要は、自分が幸福だと思えるにはどうしたらいいか、という単純なことなんだろうけども。
答えに近付くには、少し時間と経験が必要だったと思う。

まるがサークルから見守る中、リビングの窓を開けてサンを拭く。不定期でやっているけれど、場所が場所なだけにちゃんと汚れていた。
「母ちゃん、きれいなった?」
「綺麗なったで、ほら」
言いながら灰色に着色する雑巾を広げてみせると、猫はにゃあ!と声をあげた。
「寝室の窓も拭くからね」
「ぼくの場所?」
「うん?うん、そうやね」
まるが気に入って登る小窓のところだ。この子のためにも綺麗にしておかなければ。

新しい住まいには、あまりこまごまと物を置きすぎないようにしている。
それは掃除がしやすい空間にする為でもあり、猫が倒したり怪我するのを防ぐ為でもある。
インテリア好きの人たちからしたら、我が家はつまらないかもしれない。

元々わたしは雑貨が大好きで、気になるものはひとまず手に入れていた。
置いてみて、使ってみて、眺めてみて。かつてのひとり暮らしの小さなアパートの中は、わたしの好きだけが詰まっていた。
オーガニックリネンのカーテンに、一目惚れした柄のコンフォーターケース。木の棚に並ぶ香水。美術館に行く度に集めていたポストカードはA4のアートボードにコラージュしていた。
キッチン収納には、昔働いていた雑貨屋さんや色んなお店で調達してきたテーブルウェアがずっしりあって。
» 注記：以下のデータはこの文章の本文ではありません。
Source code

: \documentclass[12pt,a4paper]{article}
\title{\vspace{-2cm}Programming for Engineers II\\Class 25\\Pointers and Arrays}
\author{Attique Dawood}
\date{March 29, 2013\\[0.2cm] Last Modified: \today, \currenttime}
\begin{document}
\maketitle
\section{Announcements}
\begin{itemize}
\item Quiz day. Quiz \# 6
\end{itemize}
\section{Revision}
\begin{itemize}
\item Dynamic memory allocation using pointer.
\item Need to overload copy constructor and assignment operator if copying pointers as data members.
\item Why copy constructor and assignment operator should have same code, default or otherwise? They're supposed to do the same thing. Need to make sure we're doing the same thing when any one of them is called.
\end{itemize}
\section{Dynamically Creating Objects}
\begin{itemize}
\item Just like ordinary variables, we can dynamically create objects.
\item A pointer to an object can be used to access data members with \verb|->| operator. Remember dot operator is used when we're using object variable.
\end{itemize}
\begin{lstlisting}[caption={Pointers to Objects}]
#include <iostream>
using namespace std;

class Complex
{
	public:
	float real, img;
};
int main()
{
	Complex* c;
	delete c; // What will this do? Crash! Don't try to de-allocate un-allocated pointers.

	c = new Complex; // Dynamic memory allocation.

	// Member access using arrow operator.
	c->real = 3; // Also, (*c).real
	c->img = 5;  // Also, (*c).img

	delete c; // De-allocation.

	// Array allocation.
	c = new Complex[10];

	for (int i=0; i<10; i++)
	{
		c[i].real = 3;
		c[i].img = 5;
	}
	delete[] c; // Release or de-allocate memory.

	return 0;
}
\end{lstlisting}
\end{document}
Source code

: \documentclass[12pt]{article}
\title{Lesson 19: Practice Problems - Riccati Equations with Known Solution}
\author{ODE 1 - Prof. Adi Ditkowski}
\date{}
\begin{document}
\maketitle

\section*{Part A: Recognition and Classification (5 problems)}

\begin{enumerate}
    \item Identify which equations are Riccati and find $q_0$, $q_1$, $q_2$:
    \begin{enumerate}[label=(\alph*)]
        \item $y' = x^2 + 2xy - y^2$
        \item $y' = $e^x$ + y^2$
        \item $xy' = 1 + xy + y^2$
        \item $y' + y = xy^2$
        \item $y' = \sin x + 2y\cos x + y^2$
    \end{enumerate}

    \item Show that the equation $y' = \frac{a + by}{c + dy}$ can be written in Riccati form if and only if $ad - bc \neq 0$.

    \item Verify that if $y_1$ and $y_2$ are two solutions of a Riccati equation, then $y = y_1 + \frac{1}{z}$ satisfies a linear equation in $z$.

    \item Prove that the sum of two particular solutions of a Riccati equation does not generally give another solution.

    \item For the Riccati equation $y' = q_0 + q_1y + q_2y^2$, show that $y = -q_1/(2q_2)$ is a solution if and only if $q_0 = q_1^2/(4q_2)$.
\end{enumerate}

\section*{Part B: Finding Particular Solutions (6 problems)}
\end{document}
目指しているテーマは特になく、〇〇風だとか色の統一にもこだわりもなくて、それが居心地よかった。
強いて言えば、パリやミュンヘンの古いアパルトマンで暮らす人のお家のような。型にとらわれず好きなものを大切に使って生活する、そんな人が憧れでお手本だったかもしれない。

今でも思い出すと恋しくなる。当時はあれが幸せだった。
ただ、これは思い出の話だ。新しい生活には、新しい暮らし方がある。
これまでと同じようにしていては、今のわたしや家族の幸福度は守れなかったのだろうと思う。

「おそうじ終わったの?」
「んーまぁ、今日のところは満足よ」
リビングに戻ってくるとまるがそわそわしていた。そういえばもうすぐお昼の時間だ。
「ご飯にしよか」
「はやく、はやく!」
はいはい待ってと猫をひと撫でしてからご飯の支度をする。まるはドライフードを2種類混ぜたもの、わたしはフルーツ無しのグラノーラにココアときび砂糖と豆乳をかけたもの。
キッチンカウンターにはインテリアも兼ねて食器を数個置いていて、その中からグレーのスープカップを手に取った。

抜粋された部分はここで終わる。